Oil Price Forecast - EIA

Post by dan_s »

The the EIA is projecting that global oil production will reverse recent declines and grow once again in 2016. But that’s because the agency is forecasting higher oil prices. EIA forecasts that Brent crude will average $56/bbl in 2016, and that WTI prices will average $51/bbl — about 70% higher than current prices. Note that if the EIA is wrong and production doesn’t begin to rise (which I think will be the case for at least the next six months), then global inventories should start to come down in Q2, eliminating one of the major downside risk factors for oil prices.

This is why Goldman Sachs, Raymond James, etc. are expecting the oil price to increase within six months.

Read: http://www.investingdaily.com/24469/on- ... ,mid.69070#
Dan Steffens
Energy Prospectus Group
bearcatbob

Re: Oil Price Forecast - EIA

Post by bearcatbob »

"The the EIA is projecting that global oil production will reverse recent declines and grow once again in 2016. But that’s because the agency is forecasting higher oil prices"

How much of production capacity in 2016 is price dependent.

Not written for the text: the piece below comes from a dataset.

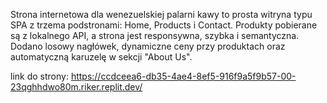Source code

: Strona internetowa dla wenezuelskiej palarni kawy to prosta witryna typu SPA z trzema podstronami: Home, Products i Contact. Produkty pobierane są z lokalnego API, a strona jest responsywna, szybka i semantyczna. Dodano losowy nagłówek, dynamiczne ceny przy produktach oraz automatyczną karuzelę w sekcji "About Us".

link do strony: https://ccdceea6-db35-4ae4-8ef5-916f9a5f9b57-00-23qghhdwo80m.riker.replit.dev/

It would seem to me that for production to hit the market this year in significant volumes either the projects are long term and just now coming on line or will be the result budgets already approved. What is the lag time between drill bits turning and say a $5 price increase?
dan_s
Posts: 37318
Joined: Fri Apr 23, 2010 8:22 am

Re: Oil Price Forecast - EIA

Post by dan_s »

U.S. onshore production is on steady decline (over 100,000 barrels per day month after month), but there are a few Gulf of Mexico production platforms that will come on-line in 2016 that will increase production in the Gulf. Total U.S. production will decline 800,000 to 1,200,000 barrels per day depending on when and by how much oil prices increase.

If oil bounces back to approximately $60/bbl by mid-year most analysts believe we will see a lot of DUC wells completed. IMO that will only happen if the operators can lock in decent oil prices with hedges. The lead time to complete DUC wells is short (30-60 days) because the operators will just have to find frac crews and equipment. Logistics to get all the water and sand does take some time.

Once companies set their drilling programs for the year, they do not change them unless there is a significant change in commodity prices. Their boards will have to approve a budget increase, then the companies need to line up the rigs, crews and drilling fluids. That takes months.

Once offshore programs are set for the year they rarely change. If oil bounced back to $70/bbl tomorrow, I doubt we'd see much change in the number of wells drilled.

Outside of North America lead times are much longer.